TO DO = Every entry that follows should be repeated exactly; drop the images.

Document images with source code
══════════════════════════════
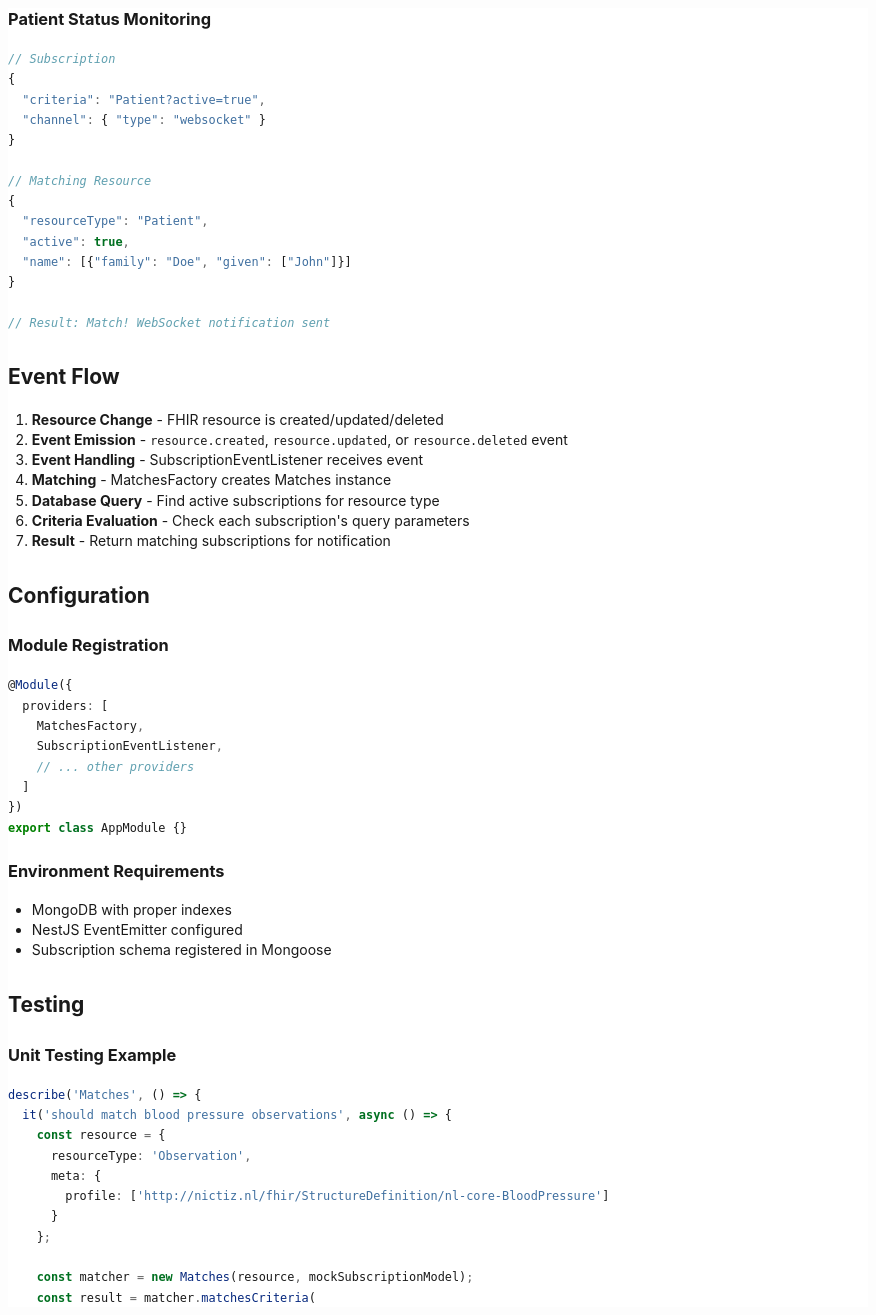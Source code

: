 ### Patient Status Monitoring
```typescript
// Subscription
{
  "criteria": "Patient?active=true",
  "channel": { "type": "websocket" }
}

// Matching Resource
{
  "resourceType": "Patient",
  "active": true,
  "name": [{"family": "Doe", "given": ["John"]}]
}

// Result: Match! WebSocket notification sent
```

## Event Flow

1. **Resource Change** - FHIR resource is created/updated/deleted
2. **Event Emission** - `resource.created`, `resource.updated`, or `resource.deleted` event
3. **Event Handling** - SubscriptionEventListener receives event
4. **Matching** - MatchesFactory creates Matches instance
5. **Database Query** - Find active subscriptions for resource type
6. **Criteria Evaluation** - Check each subscription's query parameters
7. **Result** - Return matching subscriptions for notification

## Configuration

### Module Registration
```typescript
@Module({
  providers: [
    MatchesFactory,
    SubscriptionEventListener,
    // ... other providers
  ]
})
export class AppModule {}
```

### Environment Requirements
- MongoDB with proper indexes
- NestJS EventEmitter configured
- Subscription schema registered in Mongoose

## Testing

### Unit Testing Example
```typescript
describe('Matches', () => {
  it('should match blood pressure observations', async () => {
    const resource = {
      resourceType: 'Observation',
      meta: { 
        profile: ['http://nictiz.nl/fhir/StructureDefinition/nl-core-BloodPressure'] 
      }
    };
    
    const matcher = new Matches(resource, mockSubscriptionModel);
    const result = matcher.matchesCriteria(
```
══════════════════════════════
YOUR RESPONSE =
Source code

: ### Patient Status Monitoring
```typescript
// Subscription
{
  "criteria": "Patient?active=true",
  "channel": { "type": "websocket" }
}

// Matching Resource
{
  "resourceType": "Patient",
  "active": true,
  "name": [{"family": "Doe", "given": ["John"]}]
}

// Result: Match! WebSocket notification sent
```

## Event Flow

1. **Resource Change** - FHIR resource is created/updated/deleted
2. **Event Emission** - `resource.created`, `resource.updated`, or `resource.deleted` event
3. **Event Handling** - SubscriptionEventListener receives event
4. **Matching** - MatchesFactory creates Matches instance
5. **Database Query** - Find active subscriptions for resource type
6. **Criteria Evaluation** - Check each subscription's query parameters
7. **Result** - Return matching subscriptions for notification

## Configuration

### Module Registration
```typescript
@Module({
  providers: [
    MatchesFactory,
    SubscriptionEventListener,
    // ... other providers
  ]
})
export class AppModule {}
```

### Environment Requirements
- MongoDB with proper indexes
- NestJS EventEmitter configured
- Subscription schema registered in Mongoose

## Testing

### Unit Testing Example
```typescript
describe('Matches', () => {
  it('should match blood pressure observations', async () => {
    const resource = {
      resourceType: 'Observation',
      meta: { 
        profile: ['http://nictiz.nl/fhir/StructureDefinition/nl-core-BloodPressure'] 
      }
    };
    
    const matcher = new Matches(resource, mockSubscriptionModel);
    const result = matcher.matchesCriteria(
```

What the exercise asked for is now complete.